You have the full spectrum of stakeholders, from funders to hard-to-reach populations. How did you prioritize and target your messaging during the last year?

Obviously, our supporters, donors and potential donors are a very important for us because we are completely reliant on donations, from individuals and from corporate partners. The medical community is an important audience as well. We have these 400 faculty members who are wonderful ambassadors for the organization. But during Covid they were being deployed to work on Covid in some way.
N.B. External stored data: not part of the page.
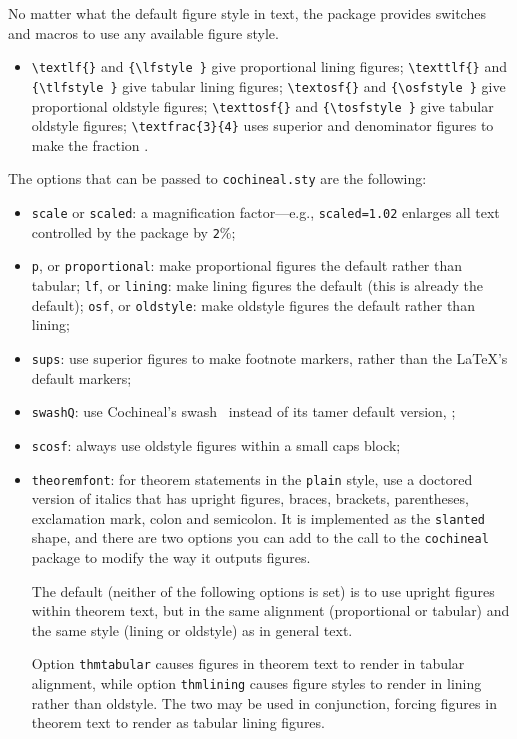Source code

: \documentclass[11pt]{article}
\begin{document}
No matter what the default figure style in text, the package provides switches and macros to use any available figure style.
\begin{itemize}
\item
\verb|\textlf{}| and \verb|{\lfstyle }| give proportional lining figures;
\verb|\texttlf{}| and \verb|{\tlfstyle }| give tabular lining figures;
\verb|\textosf{}| and \verb|{\osfstyle }| give proportional oldstyle figures;
\verb|\texttosf{}| and \verb|{\tosfstyle }| give tabular oldstyle figures;
\verb|\textfrac{3}{4}| uses superior and denominator figures to make the fraction .
\end{itemize}
The options that can be passed to {\tt cochineal.sty} are the following:
\begin{itemize}
\item {\tt scale} or {\tt scaled}: a magnification factor---e.g., {\tt scaled=1.02} enlarges all text controlled by the package by {\tt2}\%;
\item
{\tt p}, or {\tt proportional}: make proportional figures the default rather than tabular;
{\tt lf}, or {\tt lining}: make lining figures the default (this is already the default);
{\tt osf}, or {\tt oldstyle}: make oldstyle figures the default rather than lining;
\item {\tt sups}: use superior figures to make footnote markers, rather than the \LaTeX's default markers;
\item {\tt swashQ}: use Cochineal's swash \Qswash\ instead of its tamer default version, \Qnoswash;
\item {\tt scosf}: always use oldstyle figures within a small caps block;
\item {\tt theoremfont}: for theorem statements in the {\tt plain} style, use a doctored version of italics that has upright figures, braces, brackets, parentheses, exclamation mark, colon and semicolon. It is implemented as the {\tt slanted} shape, and there are two options you can add to the call to the {\tt cochineal} package to modify the way it outputs figures.

The default (neither of the following options is set) is to use upright figures within theorem text, but in the same alignment (proportional or tabular) and the same style (lining or oldstyle) as in general text. 

Option {\tt thmtabular} causes figures in theorem text to render in tabular alignment, while option {\tt thmlining} causes figure styles to render in lining rather than oldstyle. The two may be used in conjunction, forcing figures  in theorem text to render as tabular lining figures.
\end{itemize}
\end{document}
There were three things that helped us in communications during Covid. One was authenticity Number two was relevance. Any content that we had pre-pandemic was not valuable at all. We had to put out very timely fresh content which took a lot more time, but it had higher engagement. Before Covid we could have a bank of stories and a content calendar. But after Covid all the timelines got compressed and we got to move very quickly to be newsworthy. People weren’t interested in six months ago they were interested in what happened last week.  And third was having positive stories. Positive stories of communities rallying around to carry out their work despite Covid, or during Covid. We had a campaign called Heroes of Orbis. And Heroes of Orbis highlighted people doing incredible things, giving hope and to showing the urgency of our work — and that we couldn’t stop our work. Because blindness doesn’t go away in a pandemic. In the communities, in India and Bangladesh, we would work with partner hospitals on Covid controls. How do you reimagine your eye clinic? How do you know which cases are urgent and which could wait? We would help.

How has the experience changed your communications strategies moving forward?

Things have changed for the better. We have found that working remotely has increased collaboration, and increased creativity because we were forced to think differently, we were forced to come up with new solutions. And so this culture of collaboration will continue. One of the things we had to do is look at our content gathering. How do you gather content when you can’t actually send a photographer out into the country to take pictures? We had more user generated content. We did many, many interviews virtually with our volunteer faculty and gather our stories that way. And a lot of that will continue.

With all the economic uncertainty on top of Covid were you able to rally supporters?

We were surprised how we have managed to keep the attention and interest and finances coming, a lot of which is because we got out early. We created urgency of need. And then we shared the positive stories and showing the people who are benefiting from our services. We helped an adorable little girl who was 42 days old, Marla in Mongolia, the youngest person ever in Mongolia to have eye surgery. She was born with congenital cataracts and if she hadn’t had that surgery, she would have been blind. Those are the kind of stories that resonate with people.